O Conselho Federal de Farmácia (CFF), juntamente com o Instituto Nacional de Tecnologia da Informação (ITI), está lançando (23/04) um portal de prescrições eletrônicas. Esse Validador de Documentos Digitais em Saúde deverá ser um padrão a ser usado por médicos, pacientes, farmacêuticos e as empresas de prescrição eletrônica e dispensação do País – todos com o envio de documentos assinados digitalmente no padrão ICP-Brasil. Os players desse setor têm lançado críticas ácidas ao sistema, reclamando da falta de diálogo dessas instituições. Além disso, há os que denunciem um possível interesse comercial por trás da exigência da certificação digital para todos os farmacêuticos.
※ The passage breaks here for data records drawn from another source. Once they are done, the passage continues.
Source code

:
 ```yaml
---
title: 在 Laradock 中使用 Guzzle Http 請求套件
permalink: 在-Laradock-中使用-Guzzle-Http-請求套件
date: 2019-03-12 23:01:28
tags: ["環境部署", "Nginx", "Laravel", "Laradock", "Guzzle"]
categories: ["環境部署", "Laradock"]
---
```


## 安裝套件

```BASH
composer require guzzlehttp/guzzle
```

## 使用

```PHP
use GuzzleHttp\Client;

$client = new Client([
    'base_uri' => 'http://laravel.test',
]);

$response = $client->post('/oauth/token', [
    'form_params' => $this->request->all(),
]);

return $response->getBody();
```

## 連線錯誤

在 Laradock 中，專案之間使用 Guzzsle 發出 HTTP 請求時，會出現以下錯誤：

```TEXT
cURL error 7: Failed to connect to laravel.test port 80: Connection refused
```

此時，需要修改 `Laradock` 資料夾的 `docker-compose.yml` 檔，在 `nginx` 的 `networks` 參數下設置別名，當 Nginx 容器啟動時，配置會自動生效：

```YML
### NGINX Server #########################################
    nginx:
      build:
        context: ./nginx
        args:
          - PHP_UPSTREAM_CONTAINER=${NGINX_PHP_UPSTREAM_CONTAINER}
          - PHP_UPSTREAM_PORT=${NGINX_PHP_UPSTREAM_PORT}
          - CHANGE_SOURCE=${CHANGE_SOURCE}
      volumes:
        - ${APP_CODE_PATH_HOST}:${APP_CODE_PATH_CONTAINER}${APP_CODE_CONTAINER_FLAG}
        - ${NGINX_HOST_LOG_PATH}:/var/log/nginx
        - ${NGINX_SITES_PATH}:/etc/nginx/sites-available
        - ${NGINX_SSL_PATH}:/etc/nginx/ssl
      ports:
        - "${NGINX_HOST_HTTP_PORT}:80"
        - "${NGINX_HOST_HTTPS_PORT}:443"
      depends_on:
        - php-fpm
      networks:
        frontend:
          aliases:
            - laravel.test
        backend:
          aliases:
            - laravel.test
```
Essa plataforma teria sido planejada, inicialmente, no início de dezembro de 2019. Porém a justificativa pela celeridade com a qual o portal foi desenvolvido seria o agravamento da pandemia causada pelo coronavírus Covid-19, que só chegou ao Brasil em 26 de fevereiro de 2020.
Além disso, os termos da regulamentação da própria telemedicina e a prescrição eletrônica só foram estabelecidos em 23 de março, pela Portaria 467/20, do Ministério da Saúde (MS), em caráter excepcional e temporário, como medida para conter os avanços da pandemia. No entanto, a atividade já havia sido regulamentada pela Resolução 555/11, sobre o registro, a guarda e o manuseio de informações resultantes da prática da assistência farmacêutica nos serviços de saúde.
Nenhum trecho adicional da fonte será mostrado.